Veteran New York Times journalist Nicholas Kristof’s memoir Chasing Hope opens in 1997 and in harrowing fashion. He’s a passenger in a small commuter plane airborne over a jungle in the central African nation of the Congo where he is on assignment. But the flight was anything but normal from the moment it took off.
A man stands in the middle of the runway as the plane gathers speed for lift off. Dale, the pilot, thinks the man surely will move out of the way, but no. As the plane increases speed, the man doesn’t budge. As Kristof writes:
“Dale pulled the nose of the plane up, trying to get over the man, but there wasn’t time. He got the plane three feet off the ground, and then we all heard the collision as the right wheel assembly rammed into the man at ninety miles an hour, killing him instantly and collapsing the landing gear…There was the man’s body six feet away through the window, wrapped around the right landing gear.”

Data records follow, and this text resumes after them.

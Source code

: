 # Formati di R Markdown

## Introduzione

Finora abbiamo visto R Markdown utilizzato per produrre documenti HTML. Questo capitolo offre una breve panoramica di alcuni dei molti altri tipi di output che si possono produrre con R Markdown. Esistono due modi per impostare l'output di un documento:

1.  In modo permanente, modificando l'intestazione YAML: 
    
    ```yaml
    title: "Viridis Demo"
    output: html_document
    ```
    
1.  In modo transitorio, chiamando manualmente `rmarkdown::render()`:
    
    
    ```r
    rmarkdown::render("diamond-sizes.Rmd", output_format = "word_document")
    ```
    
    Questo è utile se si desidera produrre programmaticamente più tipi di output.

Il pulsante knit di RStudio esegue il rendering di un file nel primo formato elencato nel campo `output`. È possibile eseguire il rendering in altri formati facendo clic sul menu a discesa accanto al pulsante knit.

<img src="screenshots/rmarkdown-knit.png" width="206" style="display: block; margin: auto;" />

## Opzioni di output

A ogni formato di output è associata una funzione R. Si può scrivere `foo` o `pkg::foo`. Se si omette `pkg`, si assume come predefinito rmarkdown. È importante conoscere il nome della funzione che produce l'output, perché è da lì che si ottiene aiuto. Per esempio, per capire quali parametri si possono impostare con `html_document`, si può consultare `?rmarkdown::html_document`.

There was nothing to be done about the man, but suddenly the lives of everyone on board the plane were imperiled. Hydraulic lines had been severed, and Dale was going to need to find a patch of land in the dense jungle to crash land the plane.
Interspersed with details of this flight, Kristof expounds on the nature of journalists and journalism and why people are drawn to the profession. In particular, Kristoff writes about why he, and others, are drawn to being foreign correspondents, often covering global hotspots, such as the Congo in 1997. It’s often a dangerous pursuit: Scores of journalists are killed around the world every year.

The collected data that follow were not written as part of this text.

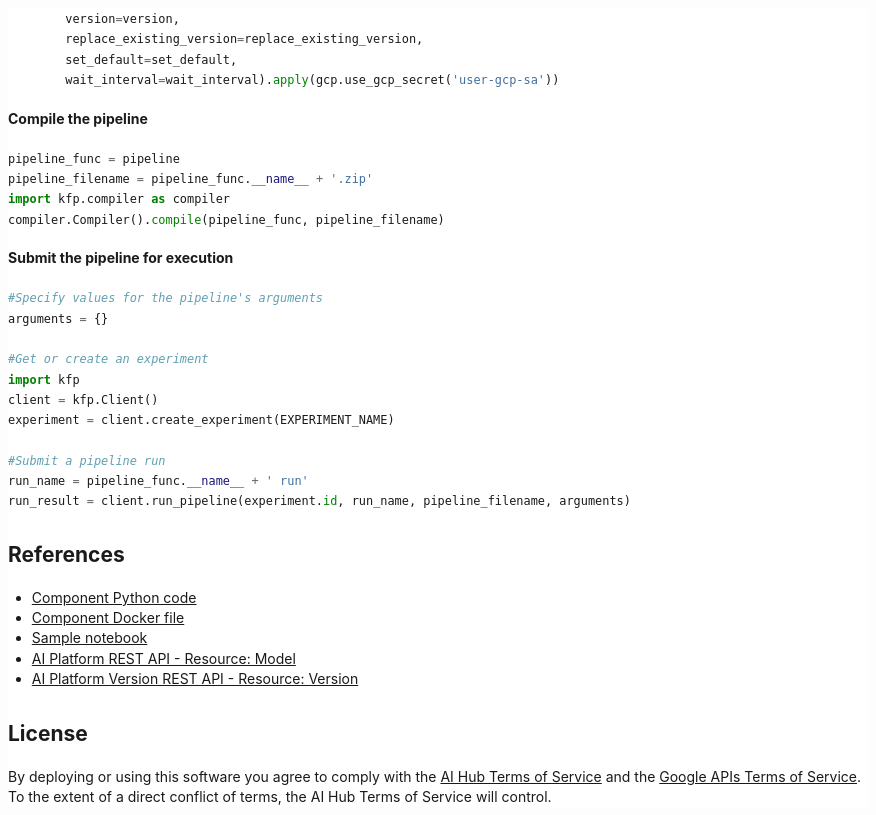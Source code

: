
 ```python
        version=version, 
        replace_existing_version=replace_existing_version, 
        set_default=set_default, 
        wait_interval=wait_interval).apply(gcp.use_gcp_secret('user-gcp-sa'))
```

#### Compile the pipeline

```python
pipeline_func = pipeline
pipeline_filename = pipeline_func.__name__ + '.zip'
import kfp.compiler as compiler
compiler.Compiler().compile(pipeline_func, pipeline_filename)
```

#### Submit the pipeline for execution


```python
#Specify values for the pipeline's arguments
arguments = {}

#Get or create an experiment
import kfp
client = kfp.Client()
experiment = client.create_experiment(EXPERIMENT_NAME)

#Submit a pipeline run
run_name = pipeline_func.__name__ + ' run'
run_result = client.run_pipeline(experiment.id, run_name, pipeline_filename, arguments)
```

## References
* [Component Python code](https://github.com/kubeflow/pipelines/blob/master/components/gcp/container/component_sdk/python/kfp_component/google/ml_engine/_deploy.py)
* [Component Docker file](https://github.com/kubeflow/pipelines/blob/master/components/gcp/container/Dockerfile)
* [Sample notebook](https://github.com/kubeflow/pipelines/blob/master/components/gcp/ml_engine/deploy/sample.ipynb)
* [AI Platform REST API - Resource: Model](https://cloud.google.com/ml-engine/reference/rest/v1/projects.models)
* [AI Platform Version REST API - Resource: Version](https://cloud.google.com/ml-engine/reference/rest/v1/projects.models.versions) 

## License
By deploying or using this software you agree to comply with the [AI Hub Terms of Service](https://aihub.cloud.google.com/u/0/aihub-tos) and the [Google APIs Terms of Service](https://developers.google.com/terms/). To the extent of a direct conflict of terms, the AI Hub Terms of Service will control.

Kristof, early on, calls his memoir a “love letter” to journalism. He writes:
“We are sometimes cynical, but journalism itself should never be. Its fuel is a sense of mission, a feeling of responsibility to record history on the run, a determination to get out and talk to people and uncover the truth.”
After Kristof waxes philosophically about journalism writ large, the author picks up the thread of the plane and the dilemma the passengers on board were facing, and in so doing, he reveals the origin of the title. He references his father’s struggles to escape a dictator and a repressive society and the circuitous route he traveled to reach the United states, how he picked himself up by his bootstraps, learned English, became an academic and started a family. Kristoff saw in his parents, success stories due to their optimism that with hard work, anything is possible.
So by their example, Kristof himself became an optimist even as he walked into dangerous locales to tell the story. Even as he found himself waiting for the pilot to find a place to take the plane down for a crash landing:
“So, somehow, as the small is plummeting into the central African jungle. I am still chasing hope.”
And thus ends the first chapter. Subsequently, Kristof’s tale recounts his small town upbringing in Oregon and the relationship he had with his core of high school friends. He fills us in on his early inclination to journalism when he was still in high school. He describes his time spent in school at Harvard, an Ivy school student, this son of an immigrant who couldn’t speak a word of English when he came to America.
Kristoff takes us along as he interviews for a job the New York Times’ legendary Abe Rosenthal and is shocked to be offered that job on the spot. He was all of twenty-five-years old.
As Kristof’s story progresses, we follow his travels around the world, how he meets his wife — a journalist herself, how they start a family. And how he attempted unsuccessfully to become governor of his home state of Oregon.
This book truly is a love letter to journalism. Kristof pulls back the curtain of this most necessary of professions and spins a compelling tale about a man spurred on by a passion for story-telling. I heartily recommend it.